14 OCTOBER 1966 – Today, which was supposed to be moving day for the "Golden Dragons", turned out to be anything but that.
Company A kicked off on an operation which was supposed to be completed by noon. They found a 2-ton rice cache and also made contact in the same general area. Capt. Boss went into the area southeast of his LZ to find out what was in the area. Having made numerous small contacts in the area the past 4 days, he felt that there was something there. He was right as evidenced by the rice cache. After leaving this location, the two platoons crossed a rice paddy. They were well spread out with the dog team as point. As they reached the far side they were brought under fire by an estimated 2 automatic weapons. Sgt. Castle the dog handler, was immediately wounded in the head. Both platoons returned fire. This ended with negative results. Sgt. Castle was evacuated in critical condition, a bullet in his right leg, right chest and head. He survived!
The other two companies put out short patrols. This was
in anticipation of the move which never materialized. With its postponement,
Company A, was able to take their rice cache to Plei Djerang.
Plei Djerang Special Forces Camp
The intelligence reports concerning the area to out north and west all point toward an enemy buildup.
15 OCTOBER 1966 – The days started early for the "Golden Dragon". At 0001 hours everyone in the CP was still up, making plans. The 105 mm (SP) with us was directed by Bde to move north to a location where they could support Plei Djerang and the area of their contact. They were unable to do so when they were blocked by a stream. Instead, they turned around and, taking a round about route, arrived at a supporting position at 0430 hours. The 2nd and 3rd Platoons of Company B, under Lt. Scott, accompanied the Btry, for security.
The remainder of the battalion was given the mission of making a move at 0800 hours today. This was eventually called off, which put all companies in a waiting status with no patrols working. Company A continued to leave an OP and ambush at the site of yesterday’s contact. They relieved their 2nd Platoon with their 1st Platoon.
Company C closed their LZ and waited for the move. When this was delayed another day, they sent two ambush patrols out.
The Recon Platoon was lifted over to the 105 mm (SP) to act as an additional security force. This put an equivalent of 1 company, for security with this battery, under command of Lt. Scott.
Company B sent a force out at noon to check out the village they his on the first day in this AO. They took a National Policeman from Sector with them.
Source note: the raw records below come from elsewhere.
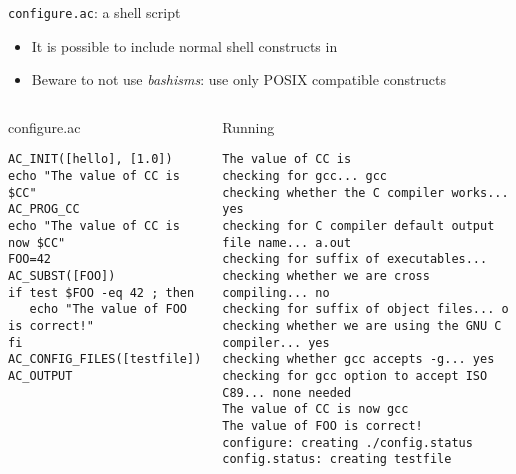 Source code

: \begin{frame}[fragile]{{\tt configure.ac}: a shell script}

\begin{itemize}
\item It is possible to include normal shell constructs in
\item Beware to not use {\em bashisms}: use only POSIX compatible
  constructs
\end{itemize}

\begin{columns}

\begin{block}{configure.ac}
{\tiny
\begin{verbatim}
AC_INIT([hello], [1.0])
echo "The value of CC is $CC"
AC_PROG_CC
echo "The value of CC is now $CC"
FOO=42
AC_SUBST([FOO])
if test $FOO -eq 42 ; then
   echo "The value of FOO is correct!"
fi
AC_CONFIG_FILES([testfile])
AC_OUTPUT
\end{verbatim}}
\end{block}


\begin{block}{Running }
\begin{verbatim}
The value of CC is 
checking for gcc... gcc
checking whether the C compiler works... yes
checking for C compiler default output file name... a.out
checking for suffix of executables... 
checking whether we are cross compiling... no
checking for suffix of object files... o
checking whether we are using the GNU C compiler... yes
checking whether gcc accepts -g... yes
checking for gcc option to accept ISO C89... none needed
The value of CC is now gcc
The value of FOO is correct!
configure: creating ./config.status
config.status: creating testfile
\end{verbatim}
\end{block}

\end{columns}

\end{frame}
They found nothing of significance and were extracted late in the afternoon.
All in all the day was one of anticipation and waiting. The primary concern of everyone seemed to be Plei Djerang’s contact to our north. Signs point to a large force in the area, and the "Golden Dragons" are chafing at the bit to go.
16 OCTOBER 1966 – Today was a little slower for the "Golden Dragons" than it was yesterday. The battalion still remained on an alert status and still tried to work portions of their AO’s.
Company A pulled its OP-ambush Platoon in. Company A sent a platoon under Lt. O’Brien to a blown bridge site to another OP-ambush platoon into the area where he has been making all his contacts.
Company C sent out routine patrols with negative results.
Company B was the only company to make contact today. Their weapons Platoon under Lt. Grand was fired upon when they started to search a Montagnard village. The fire came from the village outskirts. No one was hurt and nothing was found after a search of the area.
Lt. Scott, controlling 3 platoons securing the self-propelled battery to out west, sent out three patrols. Nothing of significance was found except a few CIDG deserters in one of the villages. They were returned to Plei Djerang.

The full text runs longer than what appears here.